:: MATERIAL FOR THE TASK ::
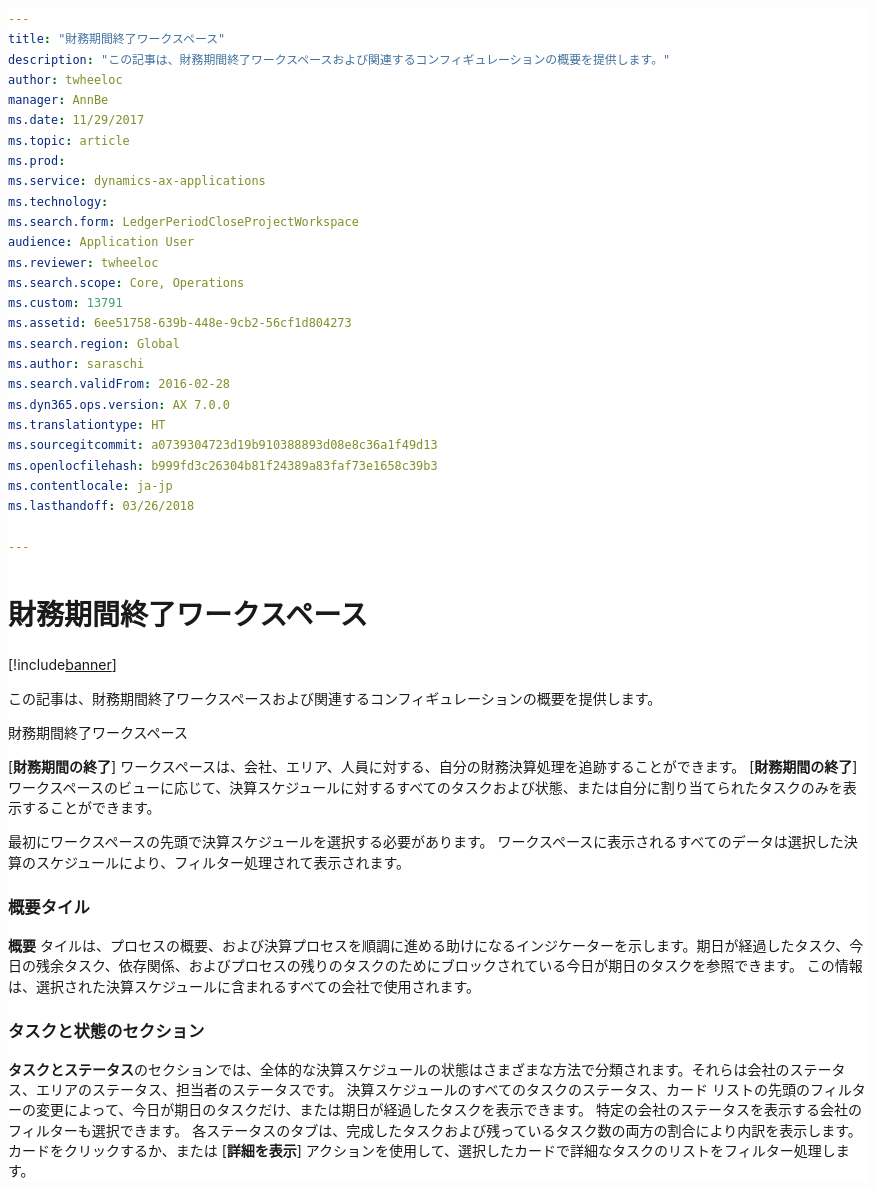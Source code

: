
 ```yaml
---
title: "財務期間終了ワークスペース"
description: "この記事は、財務期間終了ワークスペースおよび関連するコンフィギュレーションの概要を提供します。"
author: twheeloc
manager: AnnBe
ms.date: 11/29/2017
ms.topic: article
ms.prod: 
ms.service: dynamics-ax-applications
ms.technology: 
ms.search.form: LedgerPeriodCloseProjectWorkspace
audience: Application User
ms.reviewer: twheeloc
ms.search.scope: Core, Operations
ms.custom: 13791
ms.assetid: 6ee51758-639b-448e-9cb2-56cf1d804273
ms.search.region: Global
ms.author: saraschi
ms.search.validFrom: 2016-02-28
ms.dyn365.ops.version: AX 7.0.0
ms.translationtype: HT
ms.sourcegitcommit: a0739304723d19b910388893d08e8c36a1f49d13
ms.openlocfilehash: b999fd3c26304b81f24389a83faf73e1658c39b3
ms.contentlocale: ja-jp
ms.lasthandoff: 03/26/2018

---
```


# <a name="financial-period-close-workspace"></a>財務期間終了ワークスペース

[!include[banner](../includes/banner.md)]


この記事は、財務期間終了ワークスペースおよび関連するコンフィギュレーションの概要を提供します。

財務期間終了ワークスペース

[**財務期間の終了**] ワークスペースは、会社、エリア、人員に対する、自分の財務決算処理を追跡することができます。 [**財務期間の終了**] ワークスペースのビューに応じて、決算スケジュールに対するすべてのタスクおよび状態、または自分に割り当てられたタスクのみを表示することができます。 

最初にワークスペースの先頭で決算スケジュールを選択する必要があります。 ワークスペースに表示されるすべてのデータは選択した決算のスケジュールにより、フィルター処理されて表示されます。

### <a name="summary-tiles"></a>概要タイル

**概要** タイルは、プロセスの概要、および決算プロセスを順調に進める助けになるインジケーターを示します。期日が経過したタスク、今日の残余タスク、依存関係、およびプロセスの残りのタスクのためにブロックされている今日が期日のタスクを参照できます。 この情報は、選択された決算スケジュールに含まれるすべての会社で使用されます。

### <a name="tasks-and-status-section"></a>タスクと状態のセクション

**タスクとステータス**のセクションでは、全体的な決算スケジュールの状態はさまざまな方法で分類されます。それらは会社のステータス、エリアのステータス、担当者のステータスです。 決算スケジュールのすべてのタスクのステータス、カード リストの先頭のフィルターの変更によって、今日が期日のタスクだけ、または期日が経過したタスクを表示できます。 特定の会社のステータスを表示する会社のフィルターも選択できます。 各ステータスのタブは、完成したタスクおよび残っているタスク数の両方の割合により内訳を表示します。 カードをクリックするか、または [**詳細を表示**] アクションを使用して、選択したカードで詳細なタスクのリストをフィルター処理します。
:::
Read through the material above, and whenever a line contains "name", copy it.

▶ [ANSWER FOR THIS EXERCISE]
# <a name="financial-period-close-workspace"></a>財務期間終了ワークスペース
### <a name="summary-tiles"></a>概要タイル
### <a name="tasks-and-status-section"></a>タスクと状態のセクション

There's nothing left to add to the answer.